_YOUR ASSIGNMENT_
Lines holding the string "statement" are the ones to copy from this listing.

_DATA FOR PROCESSING_
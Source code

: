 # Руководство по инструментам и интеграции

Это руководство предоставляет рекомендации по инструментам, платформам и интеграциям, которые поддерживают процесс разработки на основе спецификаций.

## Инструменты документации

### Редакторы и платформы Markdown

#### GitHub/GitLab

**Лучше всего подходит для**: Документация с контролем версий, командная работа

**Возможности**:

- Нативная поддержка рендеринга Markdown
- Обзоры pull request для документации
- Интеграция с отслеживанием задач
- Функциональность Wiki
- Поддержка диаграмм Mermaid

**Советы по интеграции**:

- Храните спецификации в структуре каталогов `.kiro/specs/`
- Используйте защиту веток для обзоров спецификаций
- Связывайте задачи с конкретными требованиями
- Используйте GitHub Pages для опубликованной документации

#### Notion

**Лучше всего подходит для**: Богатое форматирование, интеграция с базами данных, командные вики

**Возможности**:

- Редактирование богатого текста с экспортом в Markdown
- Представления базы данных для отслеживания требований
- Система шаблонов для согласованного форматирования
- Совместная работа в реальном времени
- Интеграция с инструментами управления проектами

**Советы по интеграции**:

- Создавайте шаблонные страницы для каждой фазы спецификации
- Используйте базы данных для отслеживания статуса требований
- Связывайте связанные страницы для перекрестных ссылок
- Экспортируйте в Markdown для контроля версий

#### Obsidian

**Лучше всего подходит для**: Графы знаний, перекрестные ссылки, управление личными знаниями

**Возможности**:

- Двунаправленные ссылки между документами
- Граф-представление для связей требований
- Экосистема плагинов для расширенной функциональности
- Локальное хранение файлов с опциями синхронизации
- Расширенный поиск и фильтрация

--

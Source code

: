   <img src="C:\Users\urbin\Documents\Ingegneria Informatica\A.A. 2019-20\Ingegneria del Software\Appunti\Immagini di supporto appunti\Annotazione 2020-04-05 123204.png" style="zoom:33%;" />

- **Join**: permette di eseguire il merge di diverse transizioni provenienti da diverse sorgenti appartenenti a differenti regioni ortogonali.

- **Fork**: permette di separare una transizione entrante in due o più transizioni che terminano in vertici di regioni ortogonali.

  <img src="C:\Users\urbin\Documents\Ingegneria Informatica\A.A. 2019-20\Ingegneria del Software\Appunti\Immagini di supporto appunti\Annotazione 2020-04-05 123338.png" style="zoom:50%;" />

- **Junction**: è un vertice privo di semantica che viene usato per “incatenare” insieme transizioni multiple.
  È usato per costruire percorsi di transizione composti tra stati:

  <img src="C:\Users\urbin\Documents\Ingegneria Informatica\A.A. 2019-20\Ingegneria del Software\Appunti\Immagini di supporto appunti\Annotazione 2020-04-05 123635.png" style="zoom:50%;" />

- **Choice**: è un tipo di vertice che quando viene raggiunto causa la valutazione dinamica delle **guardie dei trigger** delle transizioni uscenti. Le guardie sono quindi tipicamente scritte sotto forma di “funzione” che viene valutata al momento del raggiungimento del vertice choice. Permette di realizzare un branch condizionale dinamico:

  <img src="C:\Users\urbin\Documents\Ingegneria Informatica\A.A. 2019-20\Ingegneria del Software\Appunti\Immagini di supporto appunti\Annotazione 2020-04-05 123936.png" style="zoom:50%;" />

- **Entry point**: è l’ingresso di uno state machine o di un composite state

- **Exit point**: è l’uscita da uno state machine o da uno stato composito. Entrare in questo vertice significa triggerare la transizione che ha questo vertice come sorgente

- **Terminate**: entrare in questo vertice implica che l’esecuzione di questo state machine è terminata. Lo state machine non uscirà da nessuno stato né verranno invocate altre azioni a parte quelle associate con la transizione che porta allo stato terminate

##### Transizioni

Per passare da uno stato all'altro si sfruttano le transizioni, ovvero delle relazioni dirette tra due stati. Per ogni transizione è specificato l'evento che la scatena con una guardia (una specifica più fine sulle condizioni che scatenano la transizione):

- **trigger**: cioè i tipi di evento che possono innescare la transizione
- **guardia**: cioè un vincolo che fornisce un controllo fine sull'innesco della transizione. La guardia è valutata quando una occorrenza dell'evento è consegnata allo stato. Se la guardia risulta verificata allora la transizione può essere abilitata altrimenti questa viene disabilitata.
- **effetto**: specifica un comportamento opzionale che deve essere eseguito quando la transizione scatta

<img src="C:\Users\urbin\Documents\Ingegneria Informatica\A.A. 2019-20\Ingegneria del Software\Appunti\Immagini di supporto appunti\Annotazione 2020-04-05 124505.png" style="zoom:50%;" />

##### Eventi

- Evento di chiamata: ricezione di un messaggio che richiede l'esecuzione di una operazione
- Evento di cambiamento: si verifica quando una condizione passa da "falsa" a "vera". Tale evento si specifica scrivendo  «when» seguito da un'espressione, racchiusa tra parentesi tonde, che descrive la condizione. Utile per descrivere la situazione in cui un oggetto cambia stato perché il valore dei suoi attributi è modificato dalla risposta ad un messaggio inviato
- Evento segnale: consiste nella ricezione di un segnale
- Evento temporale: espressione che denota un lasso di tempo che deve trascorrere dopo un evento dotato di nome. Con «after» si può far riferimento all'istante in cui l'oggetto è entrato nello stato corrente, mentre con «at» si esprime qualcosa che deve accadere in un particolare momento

--

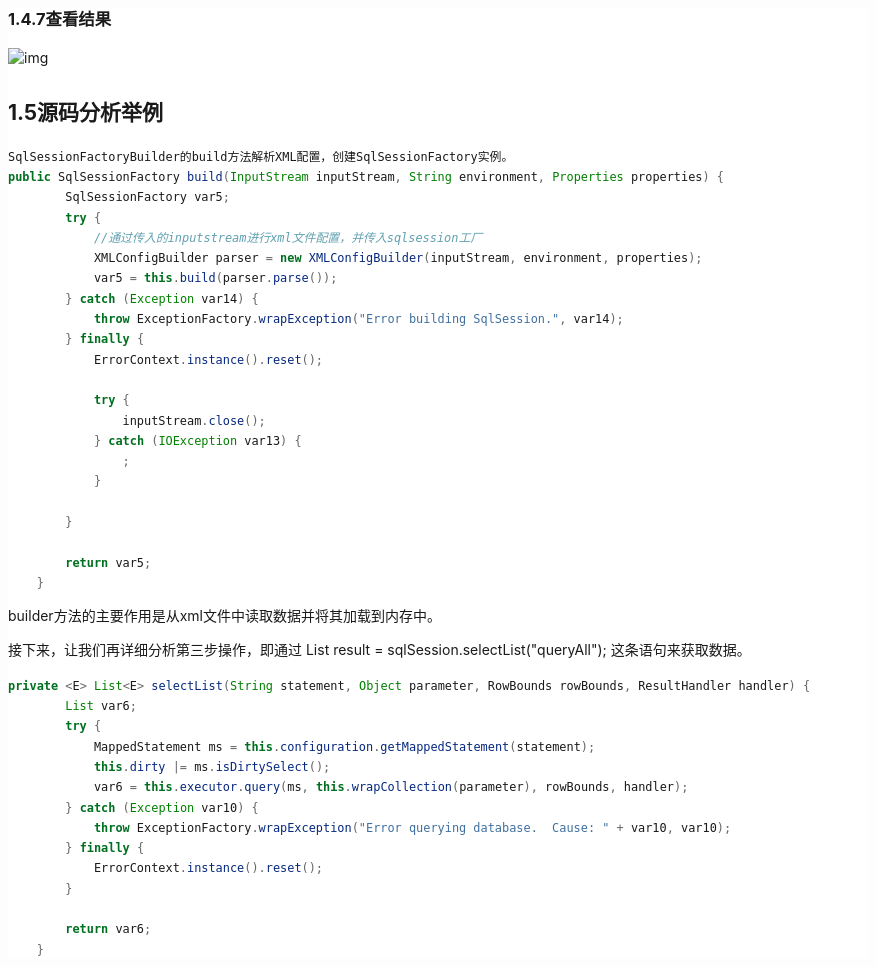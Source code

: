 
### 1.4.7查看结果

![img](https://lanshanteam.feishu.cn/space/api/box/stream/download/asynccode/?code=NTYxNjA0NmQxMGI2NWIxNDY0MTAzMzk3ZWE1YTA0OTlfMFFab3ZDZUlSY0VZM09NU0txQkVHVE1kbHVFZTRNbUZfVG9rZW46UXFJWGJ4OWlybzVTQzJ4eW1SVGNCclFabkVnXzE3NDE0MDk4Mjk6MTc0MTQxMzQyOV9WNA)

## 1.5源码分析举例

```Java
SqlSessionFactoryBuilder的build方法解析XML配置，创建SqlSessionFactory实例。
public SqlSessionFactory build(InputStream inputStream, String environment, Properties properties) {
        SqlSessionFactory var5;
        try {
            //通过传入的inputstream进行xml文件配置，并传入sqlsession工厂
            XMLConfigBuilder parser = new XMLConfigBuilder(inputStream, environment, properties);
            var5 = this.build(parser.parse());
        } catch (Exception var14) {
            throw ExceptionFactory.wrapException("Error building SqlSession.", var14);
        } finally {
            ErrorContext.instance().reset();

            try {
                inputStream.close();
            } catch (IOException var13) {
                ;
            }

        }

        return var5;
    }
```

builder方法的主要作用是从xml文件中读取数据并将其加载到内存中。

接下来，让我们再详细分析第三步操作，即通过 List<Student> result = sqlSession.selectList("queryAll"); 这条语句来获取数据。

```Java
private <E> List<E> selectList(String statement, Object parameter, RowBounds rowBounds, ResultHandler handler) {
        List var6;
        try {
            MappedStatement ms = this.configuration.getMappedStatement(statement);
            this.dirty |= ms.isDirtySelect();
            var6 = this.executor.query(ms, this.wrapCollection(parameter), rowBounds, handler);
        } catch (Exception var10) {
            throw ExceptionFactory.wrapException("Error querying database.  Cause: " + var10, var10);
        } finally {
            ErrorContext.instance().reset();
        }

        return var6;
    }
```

_OUTPUT FOR THIS TASK_
private <E> List<E> selectList(String statement, Object parameter, RowBounds rowBounds, ResultHandler handler) {
            MappedStatement ms = this.configuration.getMappedStatement(statement);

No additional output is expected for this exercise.